Gym Retro Stable Baseline ACKTR: Cannot parse tensor from proto: dtype: DT_FLOAT [BUG]
See original GitHub issueDescribe the bug Using Gym retro with ACKTR will cause a TensorFlow Error.
The error is called with this code:
model = ACKTR(MlpPolicy,env,verbose=1)
Error message:
tensorflow.python.framework.errors_impl.InvalidArgumentError: Cannot parse tensor from proto: dtype: DT_FLOAT
tensor_shape {
dim {
size: 215040
}
dim {
size: 215040
}
}
float_val: 0
[[{{node kfac/mul}}]]
During handling of the above exception, another exception occurred:
Error Reproduction:
-
Install Anaconda
-
create environment for stable baseline
-
Install TensorFlow 1.14.0
-
Install Stable Baselines
-
Install Gym Retro
-
Run this code:
# -*- coding: utf-8 -*-
"""
Created on Thu Mar 5 08:59:03 2020
@author: MasterTrader
"""
import gym
import retro
from stable_baselines import PPO2, A2C,ACKTR
import numpy as np
from stable_baselines.common.policies import MlpPolicy, MlpLstmPolicy, MlpLnLstmPolicy, CnnLnLstmPolicy, CnnPolicy, CnnLstmPolicy
from stable_baselines.common.vec_env import SubprocVecEnv, DummyVecEnv
from stable_baselines.common import make_vec_env
class Discretizer(gym.ActionWrapper):
"""
Wrap a gym-retro environment and make it use discrete
actions for the Sonic game.
"""
def __init__(self, env):
super(Discretizer, self).__init__(env)
buttons = ["B", "A", "MODE", "START", "UP", "DOWN", "LEFT", "RIGHT", "C", "Y", "X", "Z"]

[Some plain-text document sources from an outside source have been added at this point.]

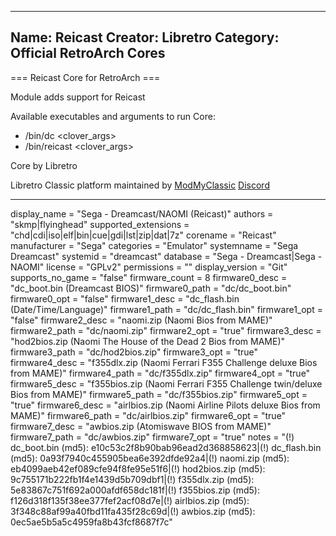 -----------------------
Name: Reicast
Creator: Libretro
Category: Official RetroArch Cores
-----------------------

=== Reicast Core for RetroArch ===

Module adds support for Reicast

Available executables and arguments to run Core:
- /bin/dc <rom> <clover_args>
- /bin/reicast <rom> <clover_args>

Core by Libretro

Libretro Classic platform maintained by [ModMyClassic](https://modmyclassic.com) [Discord](https://discordapp.com/invite/8gygsrw)

-----------------------

display_name = "Sega - Dreamcast/NAOMI (Reicast)"
authors = "skmp|flyinghead"
supported_extensions = "chd|cdi|iso|elf|bin|cue|gdi|lst|zip|dat|7z"
corename = "Reicast"
manufacturer = "Sega"
categories = "Emulator"
systemname = "Sega Dreamcast"
systemid = "dreamcast"
database = "Sega - Dreamcast|Sega - NAOMI"
license = "GPLv2"
permissions = ""
display_version = "Git"
supports_no_game = "false"
firmware_count = 8
firmware0_desc = "dc_boot.bin (Dreamcast BIOS)"
firmware0_path = "dc/dc_boot.bin"
firmware0_opt = "false"
firmware1_desc = "dc_flash.bin (Date/Time/Language)"
firmware1_path = "dc/dc_flash.bin"
firmware1_opt = "false"
firmware2_desc = "naomi.zip (Naomi Bios from MAME)"
firmware2_path = "dc/naomi.zip"
firmware2_opt  = "true"
firmware3_desc = "hod2bios.zip (Naomi The House of the Dead 2 Bios from MAME)"
firmware3_path = "dc/hod2bios.zip"
firmware3_opt  = "true"
firmware4_desc = "f355dlx.zip (Naomi Ferrari F355 Challenge deluxe Bios from MAME)"
firmware4_path = "dc/f355dlx.zip"
firmware4_opt  = "true"
firmware5_desc = "f355bios.zip (Naomi Ferrari F355 Challenge twin/deluxe Bios from MAME)"
firmware5_path = "dc/f355bios.zip"
firmware5_opt  = "true"
firmware6_desc = "airlbios.zip (Naomi Airline Pilots deluxe Bios from MAME)"
firmware6_path = "dc/airlbios.zip"
firmware6_opt  = "true"
firmware7_desc = "awbios.zip (Atomiswave BIOS from MAME)"
firmware7_path = "dc/awbios.zip"
firmware7_opt  = "true"
notes = "(!) dc_boot.bin (md5): e10c53c2f8b90bab96ead2d368858623|(!) dc_flash.bin (md5): 0a93f7940c455905bea6e392dfde92a4|(!) naomi.zip (md5): eb4099aeb42ef089cfe94f8fe95e51f6|(!) hod2bios.zip (md5): 9c755171b222fb1f4e1439d5b709dbf1|(!) f355dlx.zip (md5): 5e83867c751f692a000afdf658dc181f|(!) f355bios.zip (md5): f126d318f135f38ee377fef2acf08d7e|(!) airlbios.zip (md5): 3f348c88af99a40fbd11fa435f28c69d|(!) awbios.zip (md5): 0ec5ae5b5a5c4959fa8b43fcf8687f7c"
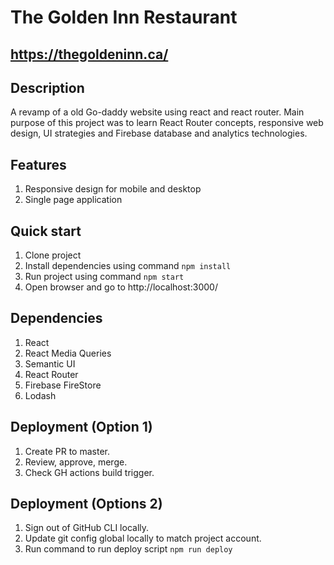 # The Golden Inn Restaurant
## https://thegoldeninn.ca/
## Description
A revamp of a old Go-daddy website using react and react router. Main purpose of this project was to learn React Router concepts, responsive web design, UI strategies and Firebase database and analytics technologies. 
## Features
1. Responsive design for mobile and desktop
2. Single page application
## Quick start
1. Clone project
2. Install dependencies using command `npm install`
3. Run project using command `npm start`
4. Open browser and go to http://localhost:3000/
## Dependencies
1. React
2. React Media Queries
3. Semantic UI
4. React Router
5. Firebase FireStore
6. Lodash
## Deployment (Option 1)
1. Create PR to master.
2. Review, approve, merge.
3. Check GH actions build trigger.
## Deployment (Options 2)
1. Sign out of GitHub CLI locally.
2. Update git config global locally to match project account.
3. Run command to run deploy script `npm run deploy`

actions = [['LEFT'], ['RIGHT'], ['LEFT', 'DOWN'], ['RIGHT', 'DOWN'], ['DOWN'],
['DOWN', 'B'], ['B']]
self._actions = []
"""
What we do in this loop:
For each action in actions
- Create an array of 12 False (12 = nb of buttons)
For each button in action: (for instance ['LEFT']) we need to make that left button index = True
- Then the button index = LEFT = True
In fact at the end we will have an array where each array is an action and each elements True of this array
are the buttons clicked.
"""
for action in actions:
arr = np.array([False] * 12)
for button in action:
arr[buttons.index(button)] = True
self._actions.append(arr)
self.action_space = gym.spaces.Discrete(len(self._actions))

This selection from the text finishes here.